Tiphaine Larroque se penche sur les « Sensations de voyages à travers des œuvres vidéographiques : Corps flottants de Robert Cahen et Hatsu Yume (First dream) de Bill Viola ». L'automatisme du geste vidéographique diffère la créativité au moment du montage. C'est la manipulation des images, puis leur visionnage, qui produit les effets émotionnels. En même temps, les propriétés du medium et le rapport entre les sons, les images et le texte donnent à voir une réalité qui n'existe qu'à travers lui. Ce lien particulier entre l'œuvre et son contexte, étudié à partir du travail des deux vidéastes-voyageurs du début des années soixante-dix que sont Bill Viola et Robert Cahen, est perçu comme représentatif de la modernité artistique.

L'article de Frank Muller, « Labyrinthes de la mémoire : le voyage entre réel et imaginaire dans l'œuvre d'Anne Muller-Lassez », fournit un autre exemple où le voyage se confond avec l'œuvre et naît de celle-ci. Les boîtes-collages d'Anne Muller-Lassez fixent et font vivre un voyage imaginaire. Ses caissons de bois fermés par une vitre contiennent des objets trouvés ou fabriqués (collages, peintures, sculptures, pastels, dessins, gravures, etc.) qui mettent en scène un espace intérieur.

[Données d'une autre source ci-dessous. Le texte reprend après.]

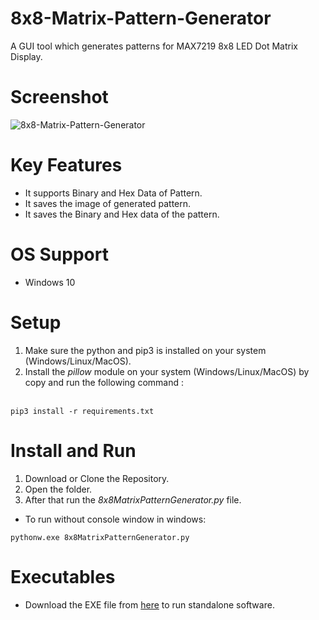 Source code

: # 8x8-Matrix-Pattern-Generator
A GUI tool which generates patterns for MAX7219 8x8 LED Dot Matrix Display.

# Screenshot
![8x8-Matrix-Pattern-Generator](https://github.com/user-attachments/assets/72ed24e4-deb8-41da-a99c-689b7b8f6194)

# Key Features
- It supports Binary and Hex Data of Pattern.
- It saves the image of generated pattern.
- It saves the Binary and Hex data of the pattern.

# OS Support
- Windows 10

# Setup
1. Make sure the python and pip3 is installed on your system (Windows/Linux/MacOS).<br>
2. Install the *pillow* module on your system (Windows/Linux/MacOS) by copy and run the following command :<br><br>

```
pip3 install -r requirements.txt
```

# Install and Run
1. Download or Clone the Repository.
2. Open the folder.
3. After that run the *8x8MatrixPatternGenerator.py* file.
- To run without console window in windows:<br>

```
pythonw.exe 8x8MatrixPatternGenerator.py
```

# Executables
- Download the EXE file from [here](https://github.com/abhishekumar245/8x8-Matrix-Pattern-Generator/releases/download/v1.0.0/8x8MatrixPatternGenerator.exe) to run standalone software.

Marie-Liesse Pierre remonte aux origines du voyage d'artiste avec le cas de « François-Marie Rosset, peintre voyageur en Turquie d'Asie (1781-1782) ». Avant que le voyage en Orient ne soit mis à la mode comme voyage initiatique pour les artistes et les hommes de lettres, ce peintre et sculpteur protégé par Voltaire fait une expédition en Syrie dont il tire un album de quatre-vingt-cinq aquarelles. Les formations de Rosset le situent à la croisée de deux traditions culturelles : la turcomanie, à la mode depuis le premier tiers du XVIIIe siècle, et l'orientalisme, qui voit le jour à la fin du XVIIIe siècle. L'article montre ainsi que les impressions de voyage sont fonction de l'outillage mental du voyageur.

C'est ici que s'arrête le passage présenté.